**The task:** Every line containing the word "inputcity" must be pulled from the records.

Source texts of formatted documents
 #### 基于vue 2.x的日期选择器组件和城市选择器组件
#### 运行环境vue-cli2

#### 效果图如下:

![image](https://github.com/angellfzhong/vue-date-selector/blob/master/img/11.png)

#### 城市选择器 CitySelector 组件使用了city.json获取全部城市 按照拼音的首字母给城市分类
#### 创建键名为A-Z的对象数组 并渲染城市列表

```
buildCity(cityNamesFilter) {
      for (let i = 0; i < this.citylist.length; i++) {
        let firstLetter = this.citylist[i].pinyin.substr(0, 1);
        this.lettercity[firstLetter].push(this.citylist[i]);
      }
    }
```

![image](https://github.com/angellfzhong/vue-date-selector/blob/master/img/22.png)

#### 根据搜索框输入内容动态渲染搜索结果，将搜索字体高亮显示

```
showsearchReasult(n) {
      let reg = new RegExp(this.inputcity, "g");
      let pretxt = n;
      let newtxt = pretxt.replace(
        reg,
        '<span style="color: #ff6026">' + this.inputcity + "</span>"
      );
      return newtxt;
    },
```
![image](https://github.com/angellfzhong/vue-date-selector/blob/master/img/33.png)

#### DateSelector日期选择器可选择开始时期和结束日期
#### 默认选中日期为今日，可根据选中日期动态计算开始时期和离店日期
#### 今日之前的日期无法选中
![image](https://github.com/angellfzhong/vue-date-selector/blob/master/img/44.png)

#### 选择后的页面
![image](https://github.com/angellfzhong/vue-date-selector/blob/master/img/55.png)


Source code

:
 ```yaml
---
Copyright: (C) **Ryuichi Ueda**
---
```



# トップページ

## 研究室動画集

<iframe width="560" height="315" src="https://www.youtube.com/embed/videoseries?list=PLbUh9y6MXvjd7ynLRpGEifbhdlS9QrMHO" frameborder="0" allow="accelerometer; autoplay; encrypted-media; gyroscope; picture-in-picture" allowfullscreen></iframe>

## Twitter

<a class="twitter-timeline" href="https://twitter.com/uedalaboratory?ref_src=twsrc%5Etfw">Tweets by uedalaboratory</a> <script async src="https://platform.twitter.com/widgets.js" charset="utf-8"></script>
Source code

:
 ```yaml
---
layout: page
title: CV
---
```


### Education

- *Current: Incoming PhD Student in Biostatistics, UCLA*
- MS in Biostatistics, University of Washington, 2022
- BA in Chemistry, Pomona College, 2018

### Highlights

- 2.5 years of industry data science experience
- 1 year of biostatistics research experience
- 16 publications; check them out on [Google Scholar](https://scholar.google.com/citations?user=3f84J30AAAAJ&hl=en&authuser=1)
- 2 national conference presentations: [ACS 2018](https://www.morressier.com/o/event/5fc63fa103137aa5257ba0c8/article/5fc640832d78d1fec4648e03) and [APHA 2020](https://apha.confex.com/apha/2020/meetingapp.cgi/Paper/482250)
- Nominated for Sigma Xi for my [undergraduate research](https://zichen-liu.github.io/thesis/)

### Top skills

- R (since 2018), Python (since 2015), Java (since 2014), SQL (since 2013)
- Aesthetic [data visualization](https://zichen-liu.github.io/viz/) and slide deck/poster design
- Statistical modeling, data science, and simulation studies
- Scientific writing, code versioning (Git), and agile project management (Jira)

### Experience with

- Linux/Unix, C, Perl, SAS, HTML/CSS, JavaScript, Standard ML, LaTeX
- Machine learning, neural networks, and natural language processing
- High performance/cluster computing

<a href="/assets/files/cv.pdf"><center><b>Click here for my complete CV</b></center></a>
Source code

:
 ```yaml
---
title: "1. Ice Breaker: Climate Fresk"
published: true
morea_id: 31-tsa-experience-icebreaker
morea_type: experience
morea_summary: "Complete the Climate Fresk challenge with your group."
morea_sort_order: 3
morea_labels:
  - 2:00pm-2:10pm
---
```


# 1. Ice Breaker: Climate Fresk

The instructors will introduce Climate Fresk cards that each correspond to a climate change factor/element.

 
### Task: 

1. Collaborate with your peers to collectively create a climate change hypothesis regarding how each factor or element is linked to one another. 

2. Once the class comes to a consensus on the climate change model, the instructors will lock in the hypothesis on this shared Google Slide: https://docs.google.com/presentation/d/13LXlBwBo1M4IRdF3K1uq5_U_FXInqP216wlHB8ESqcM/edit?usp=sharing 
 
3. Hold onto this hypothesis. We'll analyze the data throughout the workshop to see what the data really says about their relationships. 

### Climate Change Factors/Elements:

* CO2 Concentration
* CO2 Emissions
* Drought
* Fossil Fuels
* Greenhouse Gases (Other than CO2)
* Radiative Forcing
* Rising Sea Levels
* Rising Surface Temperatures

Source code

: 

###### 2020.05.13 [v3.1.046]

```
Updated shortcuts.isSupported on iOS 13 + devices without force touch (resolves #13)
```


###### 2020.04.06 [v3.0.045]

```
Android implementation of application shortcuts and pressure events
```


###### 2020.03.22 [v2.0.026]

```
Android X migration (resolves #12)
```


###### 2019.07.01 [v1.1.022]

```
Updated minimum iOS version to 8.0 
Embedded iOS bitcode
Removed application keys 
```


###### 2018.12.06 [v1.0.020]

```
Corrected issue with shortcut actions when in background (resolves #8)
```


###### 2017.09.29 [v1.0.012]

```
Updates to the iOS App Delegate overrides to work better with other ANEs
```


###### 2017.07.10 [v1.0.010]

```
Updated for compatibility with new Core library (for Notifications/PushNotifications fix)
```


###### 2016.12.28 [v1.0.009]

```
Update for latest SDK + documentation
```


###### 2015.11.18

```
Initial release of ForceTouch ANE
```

**Task response:**
      let reg = new RegExp(this.inputcity, "g");
        '<span style="color: #ff6026">' + this.inputcity + "</span>"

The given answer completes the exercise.